Wherever the listing has a line with the string "DelegationFederationTrust", copy that line out.

BEGIN

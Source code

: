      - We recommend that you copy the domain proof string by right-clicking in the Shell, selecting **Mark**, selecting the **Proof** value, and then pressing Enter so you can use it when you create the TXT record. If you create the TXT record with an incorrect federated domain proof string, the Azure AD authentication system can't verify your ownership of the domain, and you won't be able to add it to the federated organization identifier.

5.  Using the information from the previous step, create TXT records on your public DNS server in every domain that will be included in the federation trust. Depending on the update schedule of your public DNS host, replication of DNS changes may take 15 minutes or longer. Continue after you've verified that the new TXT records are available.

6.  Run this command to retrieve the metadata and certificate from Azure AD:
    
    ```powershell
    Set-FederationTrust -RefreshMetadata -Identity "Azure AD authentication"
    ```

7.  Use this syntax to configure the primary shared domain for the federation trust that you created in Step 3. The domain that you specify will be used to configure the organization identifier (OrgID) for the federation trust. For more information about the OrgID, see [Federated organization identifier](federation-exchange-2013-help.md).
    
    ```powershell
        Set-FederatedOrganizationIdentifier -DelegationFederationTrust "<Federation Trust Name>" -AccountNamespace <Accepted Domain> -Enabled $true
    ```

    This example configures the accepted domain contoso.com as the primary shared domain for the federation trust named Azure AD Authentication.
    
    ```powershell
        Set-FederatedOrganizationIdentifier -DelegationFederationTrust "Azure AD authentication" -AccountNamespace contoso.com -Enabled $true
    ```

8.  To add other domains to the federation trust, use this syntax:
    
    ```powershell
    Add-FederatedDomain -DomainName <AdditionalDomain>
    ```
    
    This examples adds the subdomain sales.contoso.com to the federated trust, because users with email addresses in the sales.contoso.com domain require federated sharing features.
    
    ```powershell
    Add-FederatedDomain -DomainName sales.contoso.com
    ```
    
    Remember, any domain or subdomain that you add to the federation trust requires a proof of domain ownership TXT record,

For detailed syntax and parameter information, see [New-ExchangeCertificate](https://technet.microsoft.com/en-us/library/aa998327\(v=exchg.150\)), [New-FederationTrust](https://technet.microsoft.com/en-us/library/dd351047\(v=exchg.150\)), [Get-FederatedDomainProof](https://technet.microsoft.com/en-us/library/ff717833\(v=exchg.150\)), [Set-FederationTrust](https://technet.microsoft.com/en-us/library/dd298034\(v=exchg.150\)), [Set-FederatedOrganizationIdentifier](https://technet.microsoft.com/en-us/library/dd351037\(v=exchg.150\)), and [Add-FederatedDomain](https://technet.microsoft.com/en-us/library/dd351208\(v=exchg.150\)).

END

TASK RESULT ▸
        Set-FederatedOrganizationIdentifier -DelegationFederationTrust "<Federation Trust Name>" -AccountNamespace <Accepted Domain> -Enabled $true
        Set-FederatedOrganizationIdentifier -DelegationFederationTrust "Azure AD authentication" -AccountNamespace contoso.com -Enabled $true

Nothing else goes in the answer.